WASHINGTON — Banks and thrifts enjoyed asset growth for the first time in nearly two years last quarter, the Federal Deposit Insurance Corp. said Tuesday.
Institutions had registered slight growth in reported assets in the first quarter, but the FDIC said that was due to new reporting rules taking effect. With improvements in banks' securities portfolios in the third quarter, the agency's Quarterly Banking Profile said the 1.2% growth in assets — to nearly $13.4 trillion — was "the first real growth in industry assets since fourth quarter 2008."
Overall, institutions earned $14.5 billion, thanks in significant part to the lowest quarterly loss provision since 2007, of $34.9 billion. Total earnings were well over the year-earlier total of $2 billion, but about 3% below the profit in the second quarter.
The agency said the quarterly earnings decline was due to a sizable net loss at one big institution, which had to take a $10.4 billion charge for goodwill impairment.

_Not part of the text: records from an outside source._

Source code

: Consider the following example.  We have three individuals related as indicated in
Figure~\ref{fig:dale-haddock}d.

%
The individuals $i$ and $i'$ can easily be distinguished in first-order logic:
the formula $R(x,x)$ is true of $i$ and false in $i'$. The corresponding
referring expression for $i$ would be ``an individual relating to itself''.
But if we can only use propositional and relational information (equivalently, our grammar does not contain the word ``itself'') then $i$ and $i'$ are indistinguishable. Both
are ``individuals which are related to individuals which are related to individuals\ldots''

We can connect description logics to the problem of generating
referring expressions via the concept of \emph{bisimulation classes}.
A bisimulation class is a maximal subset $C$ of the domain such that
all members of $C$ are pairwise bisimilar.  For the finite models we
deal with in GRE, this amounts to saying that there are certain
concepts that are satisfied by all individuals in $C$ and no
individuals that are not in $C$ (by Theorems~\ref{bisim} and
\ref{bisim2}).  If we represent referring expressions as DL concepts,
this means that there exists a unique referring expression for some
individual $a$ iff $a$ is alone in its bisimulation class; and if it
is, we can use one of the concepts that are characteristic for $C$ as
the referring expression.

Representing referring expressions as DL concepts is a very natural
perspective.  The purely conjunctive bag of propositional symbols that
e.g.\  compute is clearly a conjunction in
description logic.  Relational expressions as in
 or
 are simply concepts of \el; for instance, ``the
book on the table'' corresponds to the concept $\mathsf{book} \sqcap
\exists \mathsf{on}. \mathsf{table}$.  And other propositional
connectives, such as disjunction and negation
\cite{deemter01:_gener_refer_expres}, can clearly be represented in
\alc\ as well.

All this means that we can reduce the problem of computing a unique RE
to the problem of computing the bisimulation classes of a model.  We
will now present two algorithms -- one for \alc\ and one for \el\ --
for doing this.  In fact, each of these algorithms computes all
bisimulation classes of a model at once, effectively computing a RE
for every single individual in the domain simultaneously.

If it were not for that institution, the FDIC said, earnings would have reached a three-year high. Overall, nearly two out of three institutions reported higher net income than a year earlier.
Despite the asset growth, the report said institutions' loan balances still declined, for the eighth time in nine quarters. Total loans fell by 0.1% to $7.4 trillion. The growth in assets was largely due to other investments made by banks, including a 4.5% rise in securities portfolios and a 12.8% rise in assets kept in trading accounts.
The QBP said institutions on the "Problem" list rose by 31 to 860, while assets of institutions on the list declined for the second straight quarter, to $379 billion. Meanwhile, the agency's insurance reserves to insured deposits rose by 13 basis points to negative-0.15%.